Every precaution, she told The Sunday Times, was taken to protect the glass, in line with strict international conservation guidelines. "We used the minimum intervention approach, where every attempt is made to preserve the original glass, paint and lead that are in good condition," she said.
The parts that could not be fixed, such as the biblical Joseph's missing lower right arm, have been carefully reconstructed and replaced by Ms Swati and her fellow restorer-artist Suman Wadaye.
"My main objective is to give a new lease of life to these priceless windows," she said.
The panels, now stored in a studio in Tai Seng, will be ready by October and are likely to be housed in new timber frames.
A set of 14 faded oil paintings, more than a century old, depicting the events of Jesus' crucifixion is being restored by Indian- born and European-trained art conservator Chandrahasa Bhat, 46, who has worked in conservation institutions such as London's Victoria and Albert Museum.
A 103-year-old pipe organ belonging to the church is being repaired in the Philippines to the tune of $500,000.
Work to restore the cathedral and its two-storey rectory, and build a new three-storey building that will house a function hall, prayer and counselling rooms and a heritage centre, started in November 2013.
The project is helmed by a team of architecture, engineering and conservation experts from Singapore.
Currently, giant steel brackets are on site to hold up the cathedral as a concrete foundation is being laid. This costs $3 million, but Father Adrian Anthony, 72, the priest in charge of the restoration, said it helps ensure that the church "remains standing for future generations".
The cathedral's project manager, Mr Leong Tatt Man of architectural practice Architects61, said there have been several surprise finds along the way.
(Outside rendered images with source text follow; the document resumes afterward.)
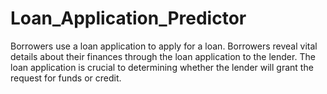 # Loan_Application_Predictor
Borrowers use a loan application to apply for a loan. Borrowers reveal vital details about their finances through the loan application to the lender. The loan application is crucial to determining whether the lender will grant the request for funds or credit.
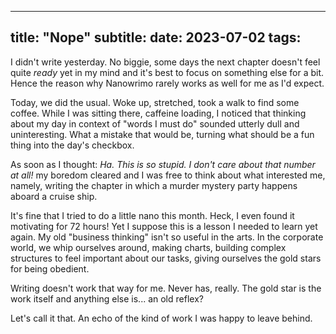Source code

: 
---
title: "Nope"
subtitle: 
date: 2023-07-02
tags:
---

I didn't write yesterday. No biggie, some days the next chapter doesn't feel quite *ready* yet in my mind and it's best to focus on something else for a bit. Hence the reason why Nanowrimo rarely works as well for me as I'd expect.

Today, we did the usual. Woke up, stretched, took a walk to find some coffee. While I was sitting there, caffeine loading, I noticed that thinking about my day in context of "words I must do" sounded utterly dull and uninteresting. What a mistake that would be, turning what should be a fun thing into the day's checkbox.

As soon as I thought: *Ha. This is so stupid. I don't care about that number at all!* my boredom cleared and I was free to think about what interested me, namely, writing the chapter in which a murder mystery party happens aboard a cruise ship.

It's fine that I tried to do a little nano this month. Heck, I even found it motivating for 72 hours! Yet I suppose this is a lesson I needed to learn yet again. My old "business thinking" isn't so useful in the arts. In the corporate world, we whip ourselves around, making charts, building complex structures to feel important about our tasks, giving ourselves the gold stars for being obedient.

Writing doesn't work that way for me. Never has, really. The gold star is the work itself and anything else is... an old reflex?

Let's call it that. An echo of the kind of work I was happy to leave behind.

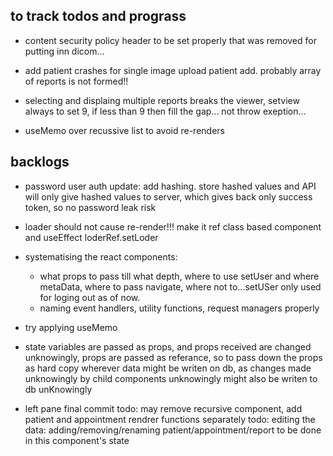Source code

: ## to track todos and prograss

* content security policy header to be set properly that was removed for putting inn dicom... 
* add patient crashes for single image upload patient add. probably array of reports is not formed!!
* selecting and displaing multiple reports breaks the viewer, setview always to set 9, if less than 9 then fill the gap... not throw exeption...
  


* useMemo over recussive list to avoid re-renders 

## backlogs

* password user auth update: add hashing. store hashed values and API will only give hashed values to server, which gives back only success token, so no password leak risk

*  loader should not cause re-render!!! make it ref class based component and useEffect loderRef.setLoder

* systematising the react components:
  *  what props to pass till what depth, where to use setUser and where metaData, where to pass navigate, where not to...setUSer only used for loging out as of now.
  *  naming event handlers, utility functions, request managers properly
  
*  try applying useMemo

*  state variables are passed as props, and props received are changed unknowingly, props are passed as referance, so to pass down the props as hard copy wherever data might be writen on db, as changes made unknowingly by child components unknowingly might also be writen to db unKnowingly

* left pane final commit
todo: may remove recursive component, add patient and appointment rendrer functions separately
todo: editing the data: adding/removing/renaming patient/appointment/report to be done in this component's state
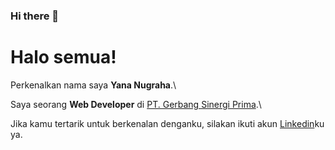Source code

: ### Hi there 👋

<!--
**sadewathea/sadewathea** is a ✨ _special_ ✨ repository because its `README.md` (this file) appears on your GitHub profile.

Here are some ideas to get you started:

- 🔭 I’m currently working on ...
- 🌱 I’m currently learning ...
- 👯 I’m looking to collaborate on ...
- 🤔 I’m looking for help with ...
- 💬 Ask me about ...
- 📫 How to reach me: ...
- 😄 Pronouns: ...
- ⚡ Fun fact: ...
-->

# Halo semua! 

Perkenalkan nama saya **Yana Nugraha**.\

Saya seorang **Web Developer** di [PT. Gerbang Sinergi Prima](https://www.gsp.co.id/).\

Jika kamu tertarik untuk berkenalan denganku, silakan ikuti akun [Linkedin](https://www.linkedin.com/in/programmerbandung/)ku ya.
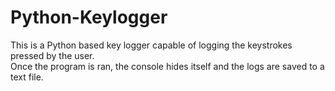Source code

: # Python-Keylogger
This is a Python based key logger capable of logging the keystrokes pressed by the user. <br>Once the program is ran, the console hides itself and the logs are saved to a text file.
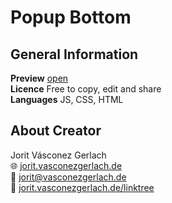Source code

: # Popup Bottom

## General Information
**Preview** [open](http://jorit.vasconezgerlach.de/host/github/popup-bottom/)\
**Licence** Free to copy, edit and share\
**Languages** JS, CSS, HTML

## About Creator
Jorit Vásconez Gerlach\
🌐 [jorit.vasconezgerlach.de](https://jorit.vasconezgerlach.de)\
📧 [jorit@vasconezgerlach.de](mailto:jorit@vasconezgerlach.de)\
🔗 [jorit.vasconezgerlach.de/linktree](https://jorit.vasconezgerlach.de/linktree)
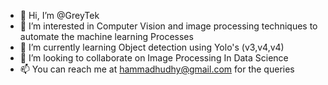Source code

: - 👋 Hi, I’m @GreyTek
- 👀 I’m interested in Computer Vision and image processing techniques to automate the machine learning Processes
- 🌱 I’m currently learning Object detection using Yolo's (v3,v4,v4)
- 💞️ I’m looking to collaborate on Image Processing In Data Science
- 📫 You can reach me at hammadhudhy@gmail.com for the queries 

<!---
GreyTek/GreyTek is a ✨ special ✨ repository because its `README.md` (this file) appears on your GitHub profile.
You can click the Preview link to take a look at your changes.
--->

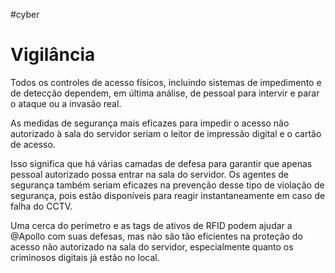 #cyber 
# Vigilância

Todos os controles de acesso físicos, incluindo sistemas de impedimento e de detecção dependem, em última análise, de pessoal para intervir e parar o ataque ou a invasão real.

As medidas de segurança mais eficazes para impedir o acesso não autorizado à sala do servidor seriam o leitor de impressão digital e o cartão de acesso.

Isso significa que há várias camadas de defesa para garantir que apenas pessoal autorizado possa entrar na sala do servidor. Os agentes de segurança também seriam eficazes na prevenção desse tipo de violação de segurança, pois estão disponíveis para reagir instantaneamente em caso de falha do CCTV.

Uma cerca do perímetro e as tags de ativos de RFID podem ajudar a @Apollo com suas defesas, mas não são tão eficientes na proteção do acesso não autorizado na sala do servidor, especialmente quanto os criminosos digitais já estão no local.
Mr Ho Weng Hin, an architectural restoration specialist consultant from Studio Lapis, discovered at least seven varieties of coloured cement encaustic patterned tiles from England. The tiles had been partly hidden beneath the carpeting of the rectory, which was built in 1912.
The decision was made to keep the tiles. Each had to removed, restored and then put back. A fifth of the tiles were damaged beyond repair, so replicas were made at a factory in Vietnam.
The extra work was well worth it to preserve the original ambience of the house as intended by its architect, the late Father Charles Benedict Nain, said Mr Ho.
The cathedral, which has no fixed parish but caters to tourists, visitors and foreign workers in the vicinity, is still short of $10 million. But Father Anthony remains hopeful that it will be able to raise the sum.